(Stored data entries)
---------------
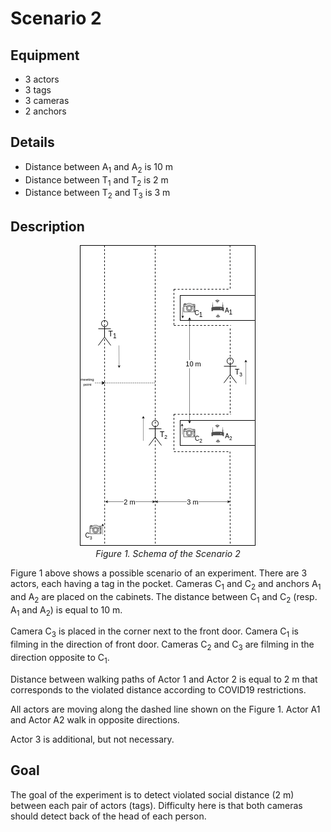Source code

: # Scenario 2

## Equipment

- 3 actors
- 3 tags 
- 3 cameras
- 2 anchors

## Details

- Distance between A<sub>1</sub> and A<sub>2</sub> is 10 m
- Distance between T<sub>1</sub> and T<sub>2</sub> is 2 m
- Distance between T<sub>2</sub> and T<sub>3</sub> is 3 m

## Description

<p align="center">
    <img src="scenario_2.png" alt="scenario-2" title="Scenario 2" /><br/>
    <em>Figure 1. Schema of the Scenario 2</em>
</p>

Figure 1 above shows a possible scenario of an experiment. There are 3 actors, each having a tag in the pocket. Cameras C<sub>1</sub> and C<sub>2</sub> and anchors A<sub>1</sub> and A<sub>2</sub> are placed on the cabinets. The distance between C<sub>1</sub> and C<sub>2</sub> (resp. A<sub>1</sub> and A<sub>2</sub>) is equal to 10 m.

Camera C<sub>3</sub> is placed in the corner next to the front door. Camera C<sub>1</sub> is filming in the direction of front door. Cameras C<sub>2</sub> and C<sub>3</sub> are filming in the direction opposite to C<sub>1</sub>.

Distance between walking paths of Actor 1 and Actor 2 is equal to 2 m that corresponds to the violated distance according to COVID19 restrictions.

All actors are moving along the dashed line shown on the Figure 1. Actor A1 and Actor A2 walk in opposite directions. 

Actor 3 is additional, but not necessary.

## Goal

The goal of the experiment is to detect violated social distance (2 m) between each pair of actors (tags). Difficulty here is that both cameras should detect back of the head of each person.

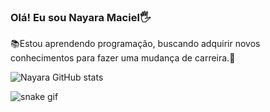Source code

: ### Olá! Eu sou Nayara Maciel🖐️
📚Estou aprendendo programação, buscando adquirir novos conhecimentos para fazer uma mudança de carreira.🚀

![Nayara GitHub stats](https://github-readme-stats.vercel.app/api?username=nayaramaciel&show_icons=true&theme=radical)

![snake gif](https://github.com/NayaraMaciel/NayaraMaciel/blob/output/github-contribution-grid-snake.svg)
---------------
What is required:
Where a line of the records above holds the word "equal", copy that line.

Exercise solution:
Figure 1 above shows a possible scenario of an experiment. There are 3 actors, each having a tag in the pocket. Cameras C<sub>1</sub> and C<sub>2</sub> and anchors A<sub>1</sub> and A<sub>2</sub> are placed on the cabinets. The distance between C<sub>1</sub> and C<sub>2</sub> (resp. A<sub>1</sub> and A<sub>2</sub>) is equal to 10 m.
Distance between walking paths of Actor 1 and Actor 2 is equal to 2 m that corresponds to the violated distance according to COVID19 restrictions.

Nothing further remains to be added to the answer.